Problem statement
Copy out each line in the listing below where the word "ApiException" appears.

Provided records
== Segment start ==

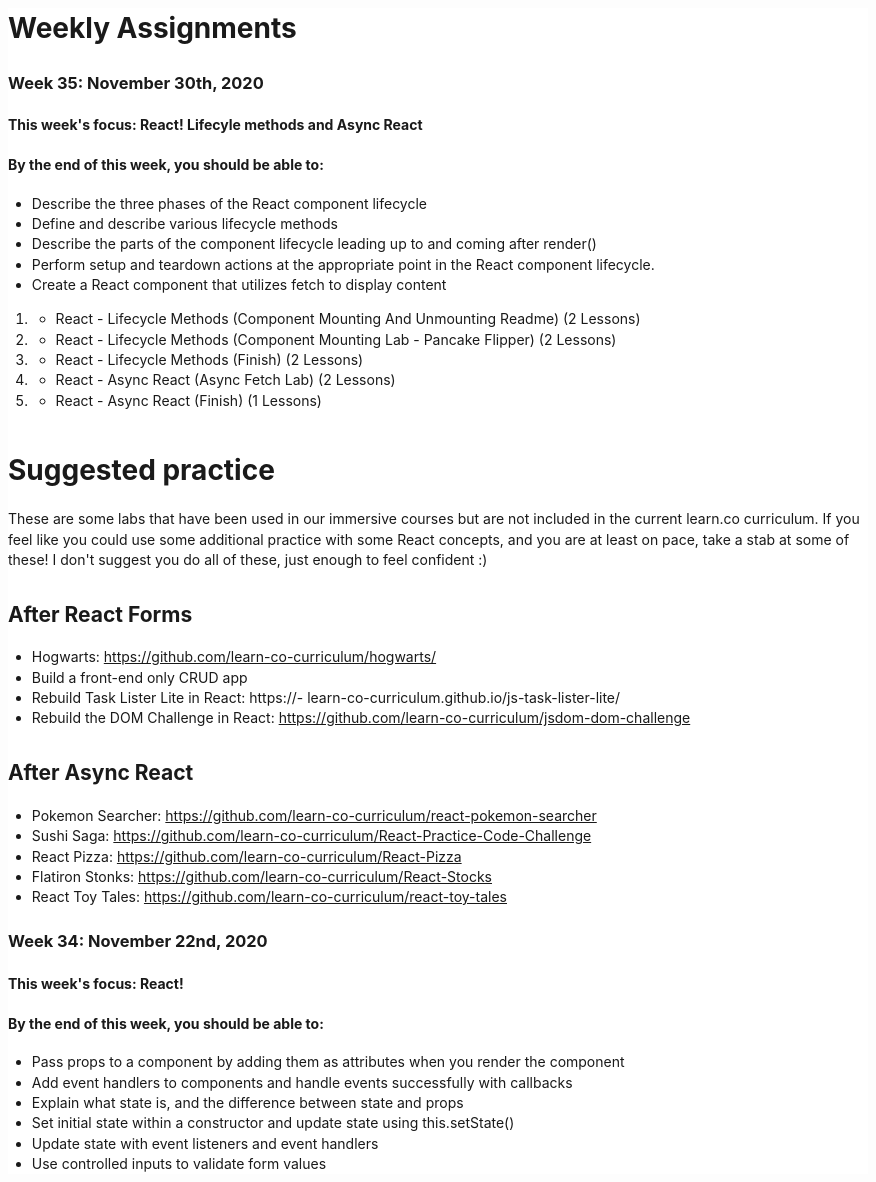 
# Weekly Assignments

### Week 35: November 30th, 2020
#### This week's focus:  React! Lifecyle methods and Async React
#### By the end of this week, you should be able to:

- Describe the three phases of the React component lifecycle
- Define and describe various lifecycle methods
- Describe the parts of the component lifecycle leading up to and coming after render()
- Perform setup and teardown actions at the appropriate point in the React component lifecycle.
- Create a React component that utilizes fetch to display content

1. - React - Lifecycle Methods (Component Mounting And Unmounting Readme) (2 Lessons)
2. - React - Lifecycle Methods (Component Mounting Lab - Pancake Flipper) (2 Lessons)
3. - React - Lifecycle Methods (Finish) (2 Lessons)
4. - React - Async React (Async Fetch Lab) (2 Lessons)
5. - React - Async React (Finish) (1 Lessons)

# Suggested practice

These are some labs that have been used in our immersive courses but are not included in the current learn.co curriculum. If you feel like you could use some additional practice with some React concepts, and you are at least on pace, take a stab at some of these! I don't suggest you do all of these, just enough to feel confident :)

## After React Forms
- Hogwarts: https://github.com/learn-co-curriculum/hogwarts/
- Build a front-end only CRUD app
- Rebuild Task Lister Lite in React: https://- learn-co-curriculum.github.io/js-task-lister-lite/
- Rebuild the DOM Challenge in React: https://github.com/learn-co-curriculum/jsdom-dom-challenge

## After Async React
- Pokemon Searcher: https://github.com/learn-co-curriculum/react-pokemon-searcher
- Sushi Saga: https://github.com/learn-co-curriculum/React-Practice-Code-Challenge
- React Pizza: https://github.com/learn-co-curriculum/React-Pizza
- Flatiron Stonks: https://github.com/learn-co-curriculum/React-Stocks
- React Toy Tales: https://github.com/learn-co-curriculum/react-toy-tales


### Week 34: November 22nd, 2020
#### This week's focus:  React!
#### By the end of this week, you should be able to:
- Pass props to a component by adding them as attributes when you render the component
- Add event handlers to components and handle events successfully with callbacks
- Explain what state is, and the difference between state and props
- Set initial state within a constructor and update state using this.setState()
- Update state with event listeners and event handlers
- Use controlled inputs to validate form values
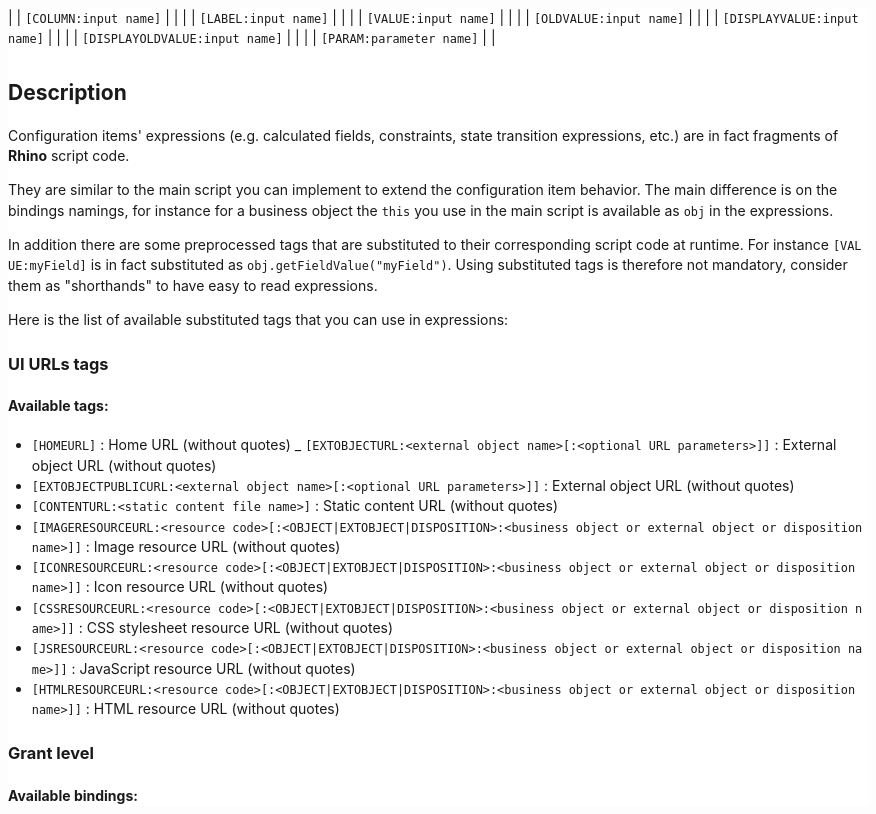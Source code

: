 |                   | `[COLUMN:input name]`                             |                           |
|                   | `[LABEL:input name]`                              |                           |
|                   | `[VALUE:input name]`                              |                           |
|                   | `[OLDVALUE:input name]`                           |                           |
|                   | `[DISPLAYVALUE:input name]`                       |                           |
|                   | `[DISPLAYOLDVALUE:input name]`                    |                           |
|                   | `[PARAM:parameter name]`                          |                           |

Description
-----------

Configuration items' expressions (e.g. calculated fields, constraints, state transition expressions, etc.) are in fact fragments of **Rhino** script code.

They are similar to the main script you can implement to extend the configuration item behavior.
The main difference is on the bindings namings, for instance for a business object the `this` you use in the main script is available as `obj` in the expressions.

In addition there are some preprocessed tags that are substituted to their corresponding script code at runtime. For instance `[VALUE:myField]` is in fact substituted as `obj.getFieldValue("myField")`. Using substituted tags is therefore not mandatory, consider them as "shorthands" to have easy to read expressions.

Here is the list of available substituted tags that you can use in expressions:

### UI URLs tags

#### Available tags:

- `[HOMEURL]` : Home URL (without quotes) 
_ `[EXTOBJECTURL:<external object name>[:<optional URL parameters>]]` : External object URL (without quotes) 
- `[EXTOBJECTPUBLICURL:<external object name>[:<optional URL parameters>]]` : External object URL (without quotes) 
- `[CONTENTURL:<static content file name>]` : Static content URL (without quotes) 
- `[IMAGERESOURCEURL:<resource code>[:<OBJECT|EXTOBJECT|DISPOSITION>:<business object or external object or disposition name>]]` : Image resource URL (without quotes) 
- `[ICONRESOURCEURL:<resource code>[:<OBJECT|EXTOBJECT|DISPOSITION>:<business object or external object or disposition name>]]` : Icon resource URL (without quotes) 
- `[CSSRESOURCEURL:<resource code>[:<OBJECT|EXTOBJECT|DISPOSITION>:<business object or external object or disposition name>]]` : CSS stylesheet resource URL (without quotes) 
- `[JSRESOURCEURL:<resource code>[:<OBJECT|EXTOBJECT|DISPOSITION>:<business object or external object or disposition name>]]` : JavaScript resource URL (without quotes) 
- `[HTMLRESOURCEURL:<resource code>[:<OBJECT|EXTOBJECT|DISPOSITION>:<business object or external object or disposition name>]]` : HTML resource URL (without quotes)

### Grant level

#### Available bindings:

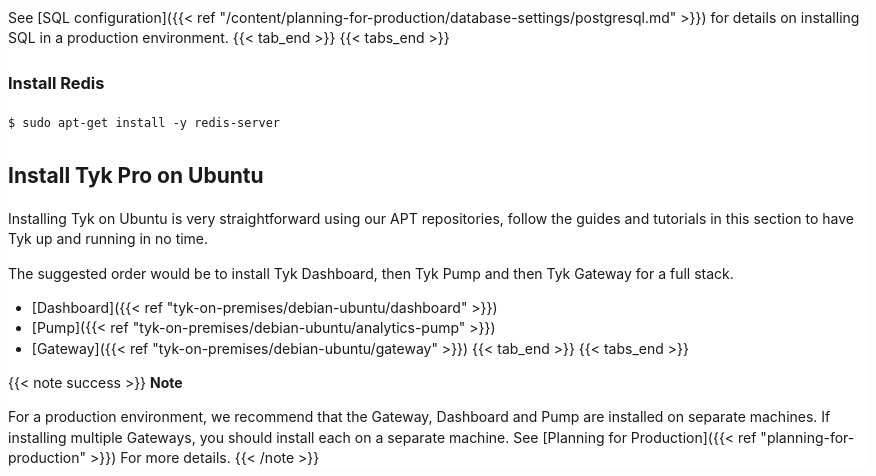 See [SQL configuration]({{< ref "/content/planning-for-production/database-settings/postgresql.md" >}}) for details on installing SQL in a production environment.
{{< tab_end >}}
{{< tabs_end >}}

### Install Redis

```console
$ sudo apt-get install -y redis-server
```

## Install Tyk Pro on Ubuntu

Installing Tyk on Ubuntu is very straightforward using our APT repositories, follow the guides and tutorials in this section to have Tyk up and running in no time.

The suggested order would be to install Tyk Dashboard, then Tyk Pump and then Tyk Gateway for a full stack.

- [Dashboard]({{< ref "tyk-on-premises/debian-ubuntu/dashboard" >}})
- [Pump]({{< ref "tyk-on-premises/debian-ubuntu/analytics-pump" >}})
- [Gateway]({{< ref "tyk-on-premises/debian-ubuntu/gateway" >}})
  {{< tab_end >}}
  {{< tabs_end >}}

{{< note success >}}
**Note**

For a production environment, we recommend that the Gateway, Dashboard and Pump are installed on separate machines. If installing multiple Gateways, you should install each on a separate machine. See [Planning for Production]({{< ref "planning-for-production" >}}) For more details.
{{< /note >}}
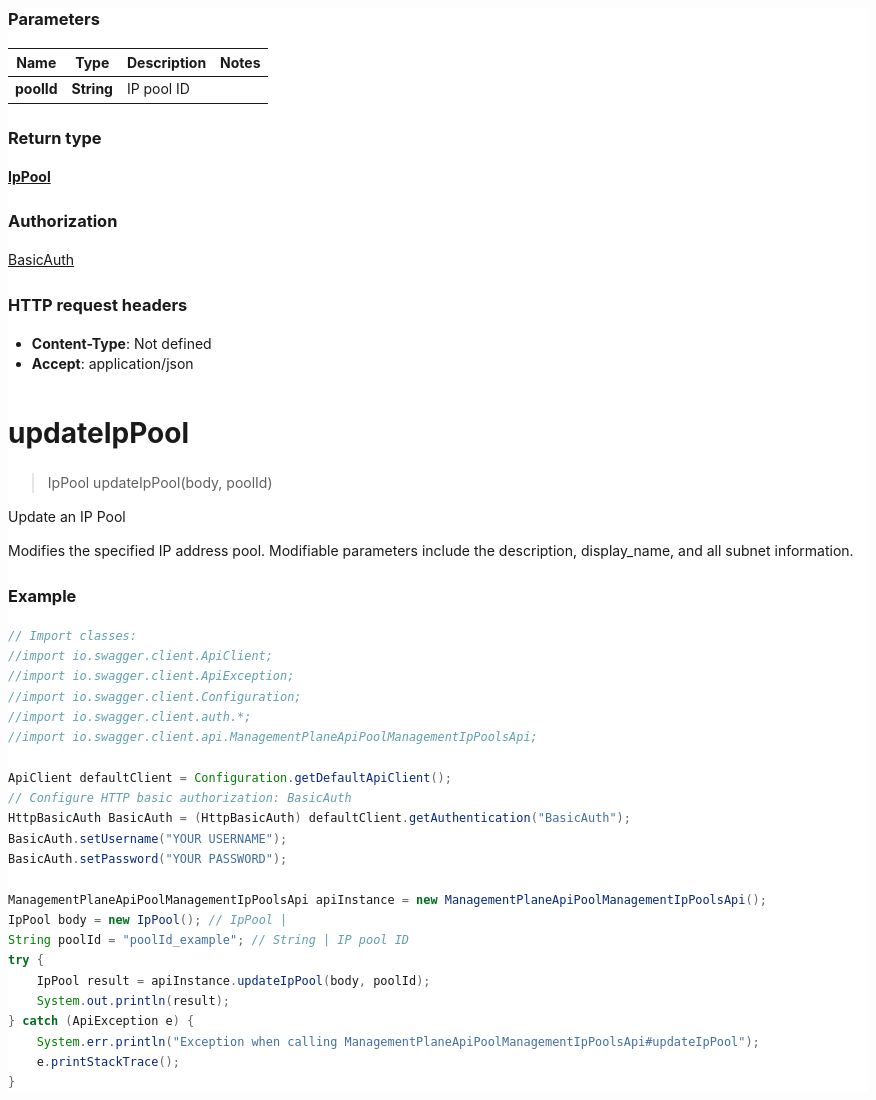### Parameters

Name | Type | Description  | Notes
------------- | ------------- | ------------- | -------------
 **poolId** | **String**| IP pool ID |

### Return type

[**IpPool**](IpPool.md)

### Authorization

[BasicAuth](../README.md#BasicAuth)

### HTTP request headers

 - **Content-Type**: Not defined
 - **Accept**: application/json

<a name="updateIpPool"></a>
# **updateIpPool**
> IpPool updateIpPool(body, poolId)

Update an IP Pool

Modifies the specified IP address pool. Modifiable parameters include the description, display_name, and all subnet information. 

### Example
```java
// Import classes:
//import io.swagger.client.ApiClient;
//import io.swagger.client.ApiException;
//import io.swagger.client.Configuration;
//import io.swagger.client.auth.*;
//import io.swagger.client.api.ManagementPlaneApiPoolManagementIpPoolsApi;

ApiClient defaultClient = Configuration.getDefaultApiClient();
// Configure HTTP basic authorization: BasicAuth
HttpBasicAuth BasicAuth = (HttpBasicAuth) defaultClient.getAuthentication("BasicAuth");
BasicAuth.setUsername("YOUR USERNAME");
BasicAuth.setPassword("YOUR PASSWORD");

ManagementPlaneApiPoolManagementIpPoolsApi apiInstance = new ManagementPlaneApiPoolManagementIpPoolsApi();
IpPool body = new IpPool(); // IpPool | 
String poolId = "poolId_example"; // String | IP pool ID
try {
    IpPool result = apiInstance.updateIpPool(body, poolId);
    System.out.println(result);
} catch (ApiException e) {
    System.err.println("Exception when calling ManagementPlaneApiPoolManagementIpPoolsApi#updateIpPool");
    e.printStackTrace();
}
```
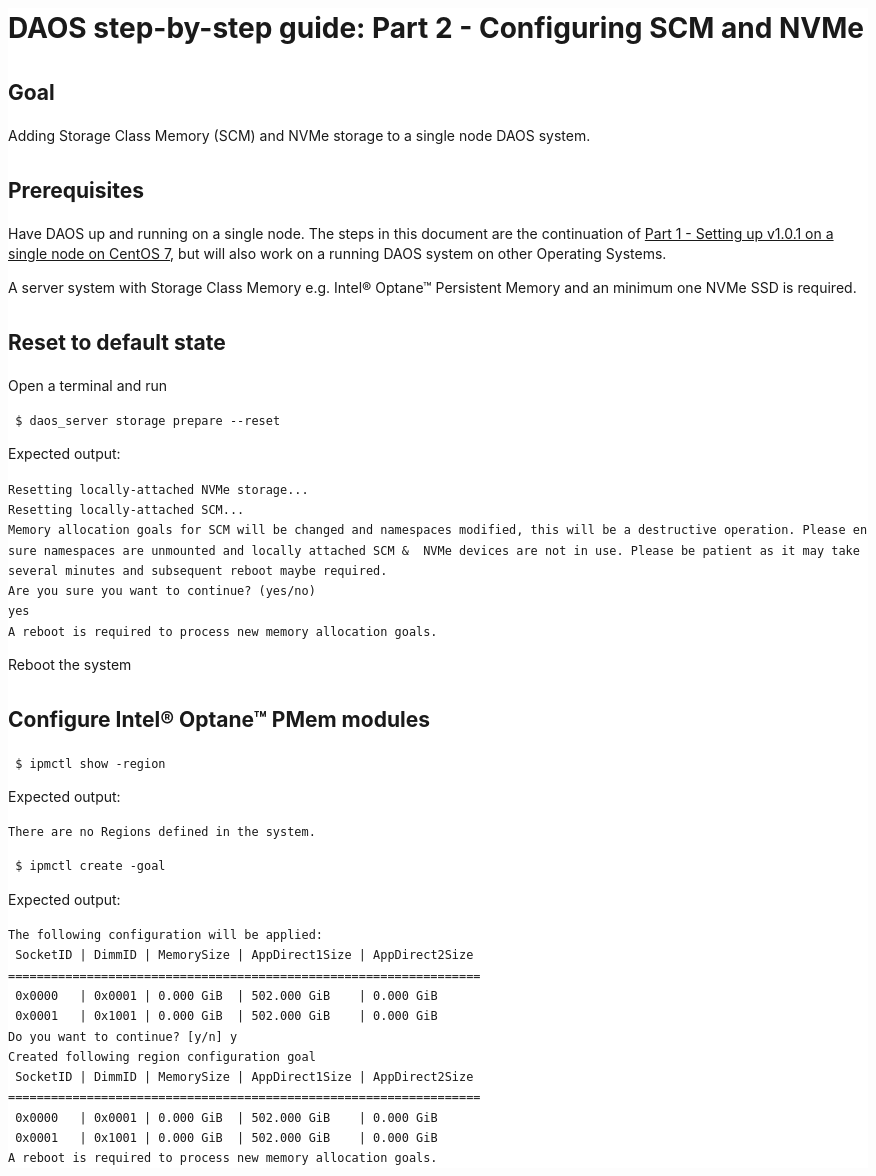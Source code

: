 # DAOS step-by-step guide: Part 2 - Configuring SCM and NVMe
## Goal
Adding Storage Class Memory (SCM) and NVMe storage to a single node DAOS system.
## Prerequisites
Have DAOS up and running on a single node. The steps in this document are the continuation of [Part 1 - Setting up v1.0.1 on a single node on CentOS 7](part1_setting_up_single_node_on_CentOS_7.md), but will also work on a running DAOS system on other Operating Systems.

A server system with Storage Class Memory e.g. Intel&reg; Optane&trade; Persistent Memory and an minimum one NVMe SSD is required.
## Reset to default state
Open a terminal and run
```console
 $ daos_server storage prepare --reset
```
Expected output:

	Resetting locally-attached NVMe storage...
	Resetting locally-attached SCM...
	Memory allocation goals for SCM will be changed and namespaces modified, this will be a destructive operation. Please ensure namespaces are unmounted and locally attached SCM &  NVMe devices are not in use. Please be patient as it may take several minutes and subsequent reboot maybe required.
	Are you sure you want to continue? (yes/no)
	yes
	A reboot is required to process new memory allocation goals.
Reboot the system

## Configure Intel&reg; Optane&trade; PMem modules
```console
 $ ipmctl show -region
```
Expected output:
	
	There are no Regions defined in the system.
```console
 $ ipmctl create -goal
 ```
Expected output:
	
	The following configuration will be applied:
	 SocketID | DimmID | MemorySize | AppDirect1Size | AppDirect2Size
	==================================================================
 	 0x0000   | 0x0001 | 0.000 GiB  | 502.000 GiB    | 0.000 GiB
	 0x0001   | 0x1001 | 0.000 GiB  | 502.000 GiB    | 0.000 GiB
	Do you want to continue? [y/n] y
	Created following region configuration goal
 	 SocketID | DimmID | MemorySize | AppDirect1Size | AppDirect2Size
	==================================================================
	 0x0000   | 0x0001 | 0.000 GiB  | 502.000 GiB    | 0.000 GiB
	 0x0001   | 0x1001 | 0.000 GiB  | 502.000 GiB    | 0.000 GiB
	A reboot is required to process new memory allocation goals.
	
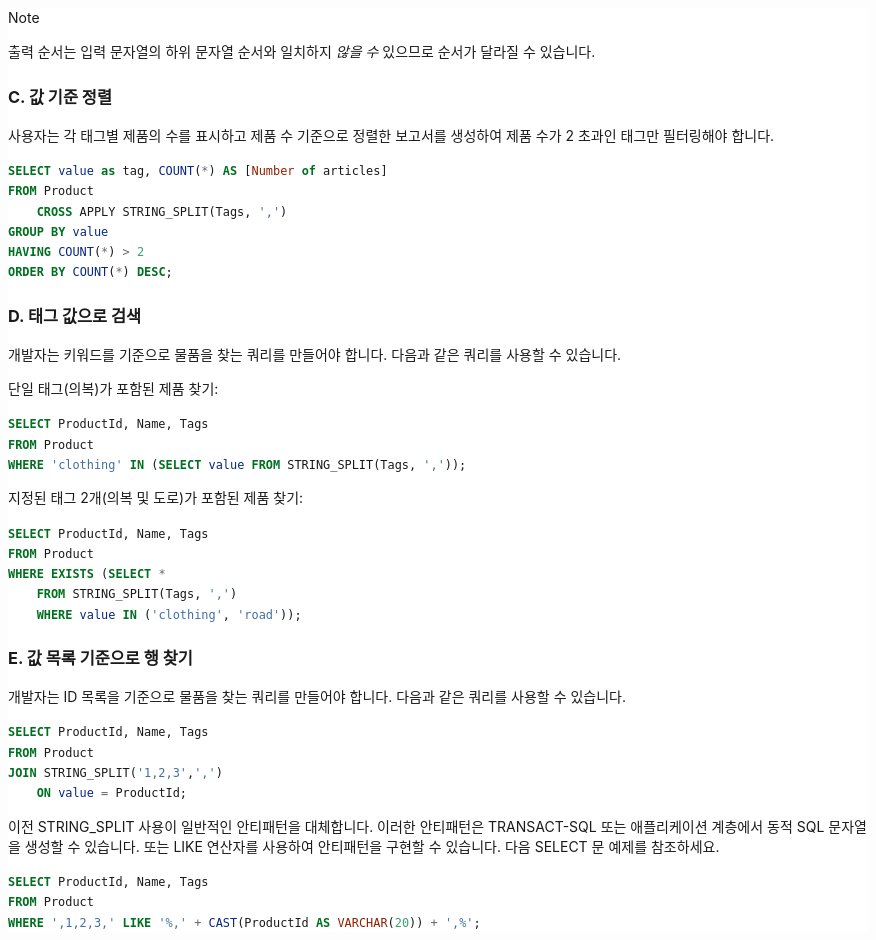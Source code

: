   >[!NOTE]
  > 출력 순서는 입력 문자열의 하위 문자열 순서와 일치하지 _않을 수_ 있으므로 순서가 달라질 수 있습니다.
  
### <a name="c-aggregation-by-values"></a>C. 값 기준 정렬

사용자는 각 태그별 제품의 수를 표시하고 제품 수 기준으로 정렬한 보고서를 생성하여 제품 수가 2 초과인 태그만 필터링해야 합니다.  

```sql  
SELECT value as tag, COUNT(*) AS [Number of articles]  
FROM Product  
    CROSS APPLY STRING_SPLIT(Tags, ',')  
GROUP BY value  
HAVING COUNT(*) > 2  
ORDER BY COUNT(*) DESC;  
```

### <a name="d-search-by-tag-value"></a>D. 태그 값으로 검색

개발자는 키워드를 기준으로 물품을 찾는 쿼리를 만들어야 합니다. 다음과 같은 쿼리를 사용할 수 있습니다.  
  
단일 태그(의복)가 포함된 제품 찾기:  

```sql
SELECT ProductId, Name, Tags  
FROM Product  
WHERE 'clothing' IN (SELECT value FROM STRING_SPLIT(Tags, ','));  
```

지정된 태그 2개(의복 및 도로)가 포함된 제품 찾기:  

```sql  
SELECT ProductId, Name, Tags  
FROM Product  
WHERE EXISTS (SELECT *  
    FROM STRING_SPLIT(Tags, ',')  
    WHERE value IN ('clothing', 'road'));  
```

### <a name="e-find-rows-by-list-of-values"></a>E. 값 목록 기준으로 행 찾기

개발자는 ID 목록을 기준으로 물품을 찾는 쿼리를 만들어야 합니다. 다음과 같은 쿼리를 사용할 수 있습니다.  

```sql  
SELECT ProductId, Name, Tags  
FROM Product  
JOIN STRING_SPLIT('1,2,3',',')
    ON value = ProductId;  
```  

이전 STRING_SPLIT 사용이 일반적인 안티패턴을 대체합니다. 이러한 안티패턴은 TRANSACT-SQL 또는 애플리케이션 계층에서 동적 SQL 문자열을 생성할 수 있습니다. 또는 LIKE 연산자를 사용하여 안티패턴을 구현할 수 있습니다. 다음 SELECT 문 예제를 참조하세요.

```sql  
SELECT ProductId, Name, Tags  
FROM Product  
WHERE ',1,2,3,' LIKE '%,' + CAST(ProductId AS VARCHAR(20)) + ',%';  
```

== Segment end ==

Written answer
//import io.swagger.client.ApiException;
} catch (ApiException e) {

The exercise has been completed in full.